→ Directions
Filter this material down to the lines that hold "once", copying each one.

★ ★ ★ ★

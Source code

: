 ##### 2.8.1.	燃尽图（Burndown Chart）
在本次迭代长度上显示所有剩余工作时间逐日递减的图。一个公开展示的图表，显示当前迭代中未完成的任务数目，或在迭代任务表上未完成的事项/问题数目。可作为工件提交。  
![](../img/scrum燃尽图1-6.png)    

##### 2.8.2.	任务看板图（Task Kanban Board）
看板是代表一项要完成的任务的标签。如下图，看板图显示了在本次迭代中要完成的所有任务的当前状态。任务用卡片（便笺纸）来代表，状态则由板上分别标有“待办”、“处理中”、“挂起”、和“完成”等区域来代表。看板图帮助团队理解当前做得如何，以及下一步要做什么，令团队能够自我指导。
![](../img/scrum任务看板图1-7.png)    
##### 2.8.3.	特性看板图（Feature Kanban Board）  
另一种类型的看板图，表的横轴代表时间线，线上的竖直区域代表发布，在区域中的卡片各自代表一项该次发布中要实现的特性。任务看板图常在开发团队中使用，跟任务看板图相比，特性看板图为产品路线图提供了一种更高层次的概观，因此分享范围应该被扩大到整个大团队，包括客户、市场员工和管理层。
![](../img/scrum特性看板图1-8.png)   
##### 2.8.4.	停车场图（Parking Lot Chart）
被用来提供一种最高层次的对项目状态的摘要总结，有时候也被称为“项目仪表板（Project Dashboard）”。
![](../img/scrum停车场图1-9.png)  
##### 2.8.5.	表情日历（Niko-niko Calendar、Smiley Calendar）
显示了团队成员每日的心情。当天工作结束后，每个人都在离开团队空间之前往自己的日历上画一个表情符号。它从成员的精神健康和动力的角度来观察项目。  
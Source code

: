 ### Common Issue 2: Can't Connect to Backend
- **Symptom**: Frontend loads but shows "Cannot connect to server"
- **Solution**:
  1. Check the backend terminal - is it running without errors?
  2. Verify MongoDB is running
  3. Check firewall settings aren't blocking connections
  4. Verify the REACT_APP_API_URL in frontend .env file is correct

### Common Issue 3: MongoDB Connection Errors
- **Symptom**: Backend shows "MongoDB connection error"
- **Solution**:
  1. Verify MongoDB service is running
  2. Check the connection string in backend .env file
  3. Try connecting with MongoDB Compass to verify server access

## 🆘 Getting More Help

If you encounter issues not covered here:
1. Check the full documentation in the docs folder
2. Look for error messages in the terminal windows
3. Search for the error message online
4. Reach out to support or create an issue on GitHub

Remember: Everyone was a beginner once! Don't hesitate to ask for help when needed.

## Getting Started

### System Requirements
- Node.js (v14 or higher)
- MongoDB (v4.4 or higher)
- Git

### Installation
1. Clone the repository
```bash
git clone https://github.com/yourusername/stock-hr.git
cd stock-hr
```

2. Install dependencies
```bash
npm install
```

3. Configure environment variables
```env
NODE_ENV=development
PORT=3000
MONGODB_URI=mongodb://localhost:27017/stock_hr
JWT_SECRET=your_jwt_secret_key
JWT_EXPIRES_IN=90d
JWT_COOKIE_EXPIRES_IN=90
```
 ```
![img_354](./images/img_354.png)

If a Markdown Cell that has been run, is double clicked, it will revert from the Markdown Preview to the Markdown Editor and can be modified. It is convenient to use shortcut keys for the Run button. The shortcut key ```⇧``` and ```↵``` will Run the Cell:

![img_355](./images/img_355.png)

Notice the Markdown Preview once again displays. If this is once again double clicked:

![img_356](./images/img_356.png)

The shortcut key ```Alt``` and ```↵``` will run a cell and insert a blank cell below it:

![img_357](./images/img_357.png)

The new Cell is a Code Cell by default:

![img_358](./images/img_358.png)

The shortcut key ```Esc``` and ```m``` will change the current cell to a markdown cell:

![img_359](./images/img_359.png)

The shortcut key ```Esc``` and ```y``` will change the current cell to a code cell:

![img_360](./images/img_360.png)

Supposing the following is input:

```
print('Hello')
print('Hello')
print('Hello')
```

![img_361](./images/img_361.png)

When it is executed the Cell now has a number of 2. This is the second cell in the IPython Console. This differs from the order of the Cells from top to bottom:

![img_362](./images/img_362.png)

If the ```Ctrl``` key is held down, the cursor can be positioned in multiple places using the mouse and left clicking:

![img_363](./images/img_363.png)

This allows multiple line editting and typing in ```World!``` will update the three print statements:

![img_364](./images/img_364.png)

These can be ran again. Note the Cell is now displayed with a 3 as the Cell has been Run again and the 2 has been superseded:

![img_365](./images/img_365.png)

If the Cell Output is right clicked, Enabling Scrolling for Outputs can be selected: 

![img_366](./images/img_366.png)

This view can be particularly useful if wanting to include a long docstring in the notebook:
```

★ ★ ★ ★

→ Response
Remember: Everyone was a beginner once! Don't hesitate to ask for help when needed.
Notice the Markdown Preview once again displays. If this is once again double clicked:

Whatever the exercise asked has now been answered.